#### RECORDS SHOWN

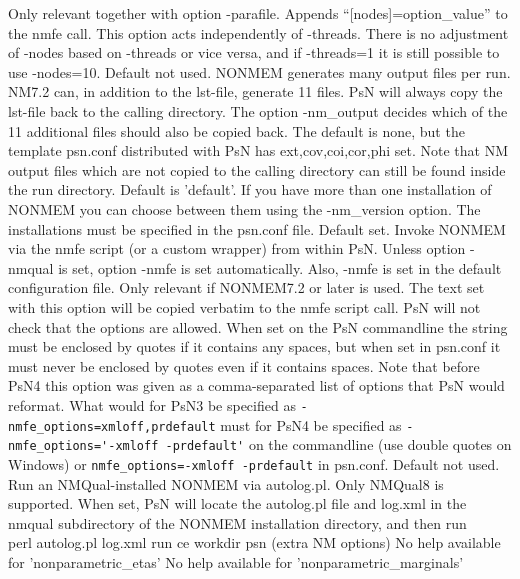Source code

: \begin{optionlist}
\nextopt
{}
Only relevant together with option -parafile. Appends “[nodes]=option\_value” to the nmfe call. This option acts independently of -threads. There is no adjustment of -nodes based on -threads or vice versa, and if -threads=1 it is still possible to use -nodes=10. 
\nextopt
{}
Default not used.  NONMEM generates many output files per run. NM7.2 can, in addition to the lst-file, generate 11 files. PsN will always copy the lst-file back to the calling directory. The option -nm\_output decides which of the 11 additional files should also be copied back. The default is none, but the template psn.conf distributed with PsN has ext,cov,coi,cor,phi set. Note that NM output files which are not copied to the calling directory can still be found inside the run directory. 
\nextopt
{}
Default is 'default'. If you have more than one installation of NONMEM you can choose between them using the -nm\_version option. The installations must be specified in the psn.conf file. 
\nextopt
{}
Default set.
Invoke NONMEM via the nmfe script (or a custom wrapper) from within PsN. 
Unless option -nmqual is set, option -nmfe is 
set automatically. Also, -nmfe is set in the default configuration file.
\nextopt
{}
Only relevant if NONMEM7.2 or later is used. 
The text set with this option will be copied verbatim to the nmfe script call. PsN will not check that the options are allowed. When set on the PsN commandline the string must be enclosed by quotes if it contains any spaces, but when set in psn.conf it must never be enclosed by quotes even if it contains spaces. 
Note that before PsN4 this option was given as a comma-separated list of options that PsN would reformat. What would for PsN3 be specified as 
\verb|-nmfe_options=xmloff,prdefault| must for PsN4 be specified as \verb|-nmfe_options='-xmloff -prdefault'| on the commandline (use double quotes on Windows) or 
\verb|nmfe_options=-xmloff -prdefault| in psn.conf.
\nextopt
{}
Default not used. Run an NMQual-installed NONMEM via autolog.pl. Only NMQual8 is supported. 
When set, PsN will locate the autolog.pl file and log.xml in the nmqual subdirectory of the NONMEM installation directory, and then run \\
perl autolog.pl log.xml run ce workdir psn (extra NM options)
\nextopt
{}
No help available for 'nonparametric\_etas' 
\nextopt
{}
No help available for 'nonparametric\_marginals' 

\end{optionlist}
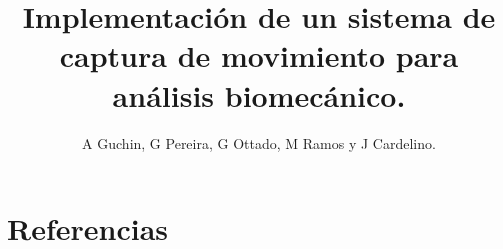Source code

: \documentclass[a4paper]{jpconf}
\begin{document}
\title{Implementación de un sistema de captura de movimiento para análisis biomecánico.}

\author{A Guchin, G Pereira, G Ottado, M Ramos y J Cardelino.}

\address{Instituto de Ingenier\'ia El\'ectrica, Facultad de Ingeniería, Universidad de la Rep\'ublica, Uruguay.}












\section*{Referencias}


\end{document}
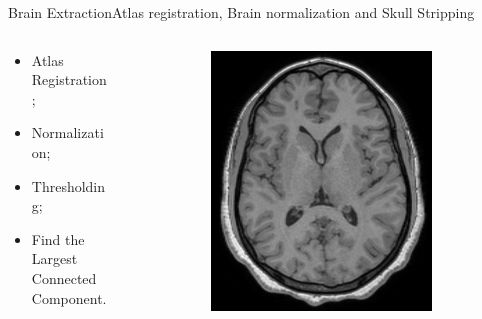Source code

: \documentclass[]{standalone}
\begin{document}
	\begin{frame}{Brain Extraction}{Atlas registration, Brain normalization and Skull Stripping}
	
	\vspace{-25pt}
		\begin{columns}
			\begin{column}{0.45\textwidth}
				\begin{itemize}
				\item Atlas Registration;
				\item Normalization;
				\item Thresholding;
				\item Find the Largest Connected Component.
				\end{itemize}
			\end{column}
			\begin{column}{0.55\textwidth}
			\begin{figure}[h!]
			\centering
			\vspace{-6pt}
				\begin{subfigure}{0.45\textwidth}
					\centering
					\includegraphics[scale=0.05]{./IMG/T1.jpg}
				\end{subfigure}

\end{figure}
\end{column}
\end{columns}
\end{frame}
\end{document}
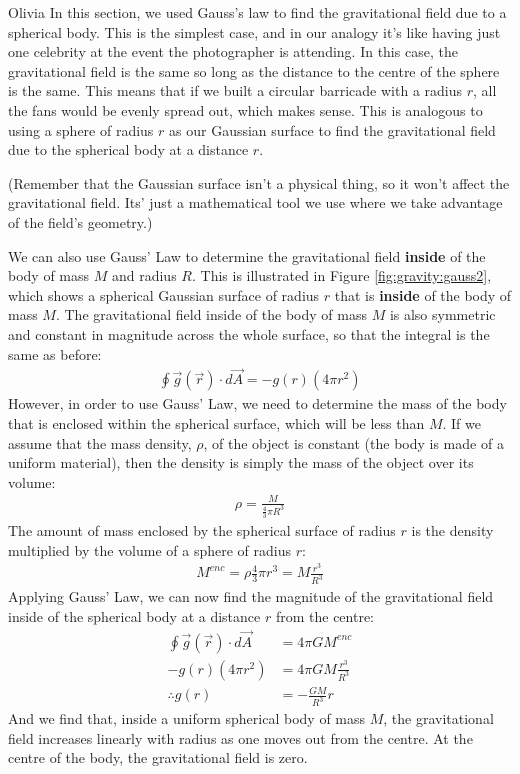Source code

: \begin{studentOpinion}{Olivia}
In this section, we used Gauss's law to find the gravitational field due to a spherical body. This is the simplest case, and in our analogy it's like having just one celebrity at the event the photographer is attending. In this case, the gravitational field is the same so long as the distance to the centre of the sphere is the same. This means that if we built a circular barricade with a radius $r$, all the fans would be evenly spread out, which makes sense. This is analogous to using a sphere of radius $r$ as our Gaussian surface to find the gravitational field due to the spherical body at a distance $r$.

(Remember that the Gaussian surface isn't a physical thing, so it won't affect the gravitational field. Its' just a mathematical tool we use where we take advantage of the field's geometry.)
\end{studentOpinion}

We can also use Gauss' Law to determine the gravitational field \textbf{inside} of the body of mass $M$ and radius $R$. This is illustrated in Figure \ref{fig:gravity:gauss2}, which shows a spherical Gaussian surface of radius $r$ that is \textbf{inside} of the body of mass $M$.
The gravitational field inside of the body of mass $M$ is also symmetric and constant in magnitude across the whole surface, so that the integral is the same as before:
\begin{align*}
\oint \vec g(\vec r) \cdot d\vec A=-g(r)(4\pi r^2)
\end{align*}
However, in order to use Gauss' Law, we need to determine the mass of the body that is enclosed within the spherical surface, which will be less than $M$. If we assume that the mass density, $\rho$, of the object is constant (the body is made of a uniform material), then the density is simply the mass of the object over its volume:
\begin{align*}
\rho = \frac{M}{\frac{4}{3}\pi R^3}
\end{align*}
The amount of mass enclosed by the spherical surface of radius $r$ is the density multiplied by the volume of a sphere of radius $r$:
\begin{align*}
M^{enc} = \rho \frac{4}{3}\pi r^3 = M\frac{r^3}{R^3}
\end{align*}
Applying Gauss' Law, we can now find the magnitude of the gravitational field inside of the spherical body at a distance $r$ from the centre:
\begin{align*}
\oint \vec g(\vec r) \cdot d\vec A &= 4\pi G M^{enc}\\
-g(r)(4\pi r^2) &= 4\pi G M\frac{r^3}{R^3}\\
\therefore g(r) &= - \frac{G M}{R^3}r
\end{align*}
And we find that, inside a uniform spherical body of mass $M$, the gravitational field increases linearly with radius as one moves out from the centre. At the centre of the body, the gravitational field is zero. 

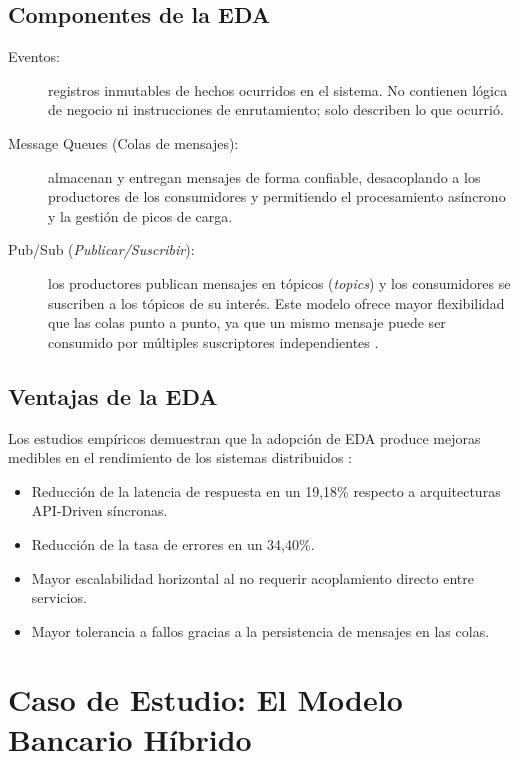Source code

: \documentclass[12pt,a4paper]{article}
\begin{document}
\subsection{Componentes de la EDA}
 
\begin{description}
  \item[Eventos:] registros inmutables de hechos ocurridos en el sistema. No contienen lógica de negocio ni instrucciones de enrutamiento; solo describen lo que ocurrió.
  \item[Message Queues (Colas de mensajes):] almacenan y entregan mensajes de forma confiable, desacoplando a los productores de los consumidores y permitiendo el procesamiento asíncrono y la gestión de picos de carga.
  \item[Pub/Sub (\textit{Publicar/Suscribir}):] los productores publican mensajes en tópicos (\textit{topics}) y los consumidores se suscriben a los tópicos de su interés. Este modelo ofrece mayor flexibilidad que las colas punto a punto, ya que un mismo mensaje puede ser consumido por múltiples suscriptores independientes \cite{ref22}.
\end{description}
 
\subsection{Ventajas de la EDA}
 
Los estudios empíricos demuestran que la adopción de EDA produce mejoras medibles en el rendimiento de los sistemas distribuidos \cite{ref21}:
 
\begin{itemize}
  \item Reducción de la latencia de respuesta en un 19,18\% respecto a arquitecturas API-Driven síncronas.
  \item Reducción de la tasa de errores en un 34,40\%.
  \item Mayor escalabilidad horizontal al no requerir acoplamiento directo entre servicios.
  \item Mayor tolerancia a fallos gracias a la persistencia de mensajes en las colas.
\end{itemize}
 
\section{Caso de Estudio: El Modelo Bancario Híbrido}
 
\end{document}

########

Copy out every line of the data that includes "copied".

Default not used.  NONMEM generates many output files per run. NM7.2 can, in addition to the lst-file, generate 11 files. PsN will always copy the lst-file back to the calling directory. The option -nm\_output decides which of the 11 additional files should also be copied back. The default is none, but the template psn.conf distributed with PsN has ext,cov,coi,cor,phi set. Note that NM output files which are not copied to the calling directory can still be found inside the run directory. 
The text set with this option will be copied verbatim to the nmfe script call. PsN will not check that the options are allowed. When set on the PsN commandline the string must be enclosed by quotes if it contains any spaces, but when set in psn.conf it must never be enclosed by quotes even if it contains spaces. 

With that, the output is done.